This section outlines the comprehensive approach employed to model and predict the release behavior of the target variable using a dataset comprising 155 data points as reported previously7,12. The dataset can be accessed from the GitHub link: (https://github.com/y-babdalla/coating_release)7.
These data have been also used by AlOmari and Almansour12 as well as Yadav et al.13 to build machine learning regressive models. The methodology which is visualized in Fig. 1 integrates data preprocessing, feature reduction, and the application of advanced ML models7,12,13. The data is collected from a targeted colonic delivery formulation including 5-aminosalicylic acid (5-ASA) coated with polysaccharide-based materials.
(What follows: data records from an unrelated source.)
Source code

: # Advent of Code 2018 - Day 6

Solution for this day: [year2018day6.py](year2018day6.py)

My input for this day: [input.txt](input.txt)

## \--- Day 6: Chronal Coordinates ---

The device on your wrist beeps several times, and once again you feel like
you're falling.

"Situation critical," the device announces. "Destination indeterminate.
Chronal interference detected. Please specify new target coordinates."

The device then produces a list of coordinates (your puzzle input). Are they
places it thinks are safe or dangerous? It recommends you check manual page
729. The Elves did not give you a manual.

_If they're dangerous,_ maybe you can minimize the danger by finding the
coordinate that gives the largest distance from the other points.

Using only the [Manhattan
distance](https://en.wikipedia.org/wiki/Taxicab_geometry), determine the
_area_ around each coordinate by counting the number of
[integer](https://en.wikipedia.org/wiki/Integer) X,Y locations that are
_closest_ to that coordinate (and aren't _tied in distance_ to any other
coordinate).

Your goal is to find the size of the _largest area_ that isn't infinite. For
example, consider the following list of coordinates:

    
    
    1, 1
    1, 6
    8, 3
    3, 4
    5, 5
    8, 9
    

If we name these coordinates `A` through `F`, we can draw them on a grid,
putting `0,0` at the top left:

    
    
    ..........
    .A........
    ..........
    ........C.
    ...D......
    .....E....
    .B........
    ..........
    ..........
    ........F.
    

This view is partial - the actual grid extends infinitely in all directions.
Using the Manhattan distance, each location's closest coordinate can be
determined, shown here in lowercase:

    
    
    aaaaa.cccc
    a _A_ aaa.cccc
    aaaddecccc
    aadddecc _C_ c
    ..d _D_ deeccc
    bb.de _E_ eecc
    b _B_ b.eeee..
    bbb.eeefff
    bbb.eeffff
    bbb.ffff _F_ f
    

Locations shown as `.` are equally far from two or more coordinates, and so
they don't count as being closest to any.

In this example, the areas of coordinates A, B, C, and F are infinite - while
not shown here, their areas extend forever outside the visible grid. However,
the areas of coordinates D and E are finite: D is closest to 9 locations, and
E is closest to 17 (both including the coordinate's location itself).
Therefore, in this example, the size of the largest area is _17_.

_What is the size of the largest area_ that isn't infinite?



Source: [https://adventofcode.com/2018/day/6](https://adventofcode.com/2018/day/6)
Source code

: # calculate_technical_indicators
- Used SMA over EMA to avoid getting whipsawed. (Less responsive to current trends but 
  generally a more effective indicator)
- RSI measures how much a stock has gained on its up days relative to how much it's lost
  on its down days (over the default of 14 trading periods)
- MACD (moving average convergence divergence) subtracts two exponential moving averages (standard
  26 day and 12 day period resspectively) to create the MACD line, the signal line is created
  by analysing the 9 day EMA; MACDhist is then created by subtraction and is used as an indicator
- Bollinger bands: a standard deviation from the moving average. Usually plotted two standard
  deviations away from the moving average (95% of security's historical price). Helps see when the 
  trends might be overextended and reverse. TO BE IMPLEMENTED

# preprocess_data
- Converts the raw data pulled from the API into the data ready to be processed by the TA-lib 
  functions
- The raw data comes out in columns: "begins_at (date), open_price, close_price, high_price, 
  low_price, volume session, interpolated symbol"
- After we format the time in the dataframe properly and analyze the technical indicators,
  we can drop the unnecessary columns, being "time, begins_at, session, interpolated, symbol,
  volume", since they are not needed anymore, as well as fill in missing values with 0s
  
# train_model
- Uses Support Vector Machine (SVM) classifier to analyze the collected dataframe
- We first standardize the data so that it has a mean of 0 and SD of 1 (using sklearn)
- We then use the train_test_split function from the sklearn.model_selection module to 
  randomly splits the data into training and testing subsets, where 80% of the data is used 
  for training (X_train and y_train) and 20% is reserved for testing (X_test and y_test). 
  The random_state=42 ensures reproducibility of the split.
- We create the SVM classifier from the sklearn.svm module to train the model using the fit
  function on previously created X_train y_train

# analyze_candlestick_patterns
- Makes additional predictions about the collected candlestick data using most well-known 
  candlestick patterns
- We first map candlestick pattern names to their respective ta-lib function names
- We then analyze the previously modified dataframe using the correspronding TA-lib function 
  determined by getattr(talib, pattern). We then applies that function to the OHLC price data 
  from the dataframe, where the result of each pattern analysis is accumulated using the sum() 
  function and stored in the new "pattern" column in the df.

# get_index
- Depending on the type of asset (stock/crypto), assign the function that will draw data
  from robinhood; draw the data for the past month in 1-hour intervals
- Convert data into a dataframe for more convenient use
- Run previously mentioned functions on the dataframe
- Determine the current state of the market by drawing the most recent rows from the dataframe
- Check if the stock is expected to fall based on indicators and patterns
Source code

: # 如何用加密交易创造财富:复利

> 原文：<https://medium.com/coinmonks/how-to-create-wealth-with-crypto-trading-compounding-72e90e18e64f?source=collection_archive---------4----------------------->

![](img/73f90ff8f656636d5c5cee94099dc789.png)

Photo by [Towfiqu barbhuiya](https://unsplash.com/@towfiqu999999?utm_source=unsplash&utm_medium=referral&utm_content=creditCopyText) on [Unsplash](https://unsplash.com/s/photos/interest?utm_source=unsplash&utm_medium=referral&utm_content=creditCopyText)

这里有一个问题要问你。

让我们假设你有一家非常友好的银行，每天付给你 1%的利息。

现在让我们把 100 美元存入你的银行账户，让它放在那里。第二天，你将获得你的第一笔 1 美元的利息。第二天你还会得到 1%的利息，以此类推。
The data were collected from previous publications, and further details regarding the measurement can be found elsewhere7,14. Raman spectroscopy was used for API concentration detection and determination using a Renishaw InVia Raman spectrophotometer at 785 nm with an acquisition time of 120 s7. Machine learning models along with preprocessing were carried out in this work on the drug release data to predict the release of 5-ASA at three points of 2, 8, and 24 h. So, the drug release is the sole output to be predicted via ML models.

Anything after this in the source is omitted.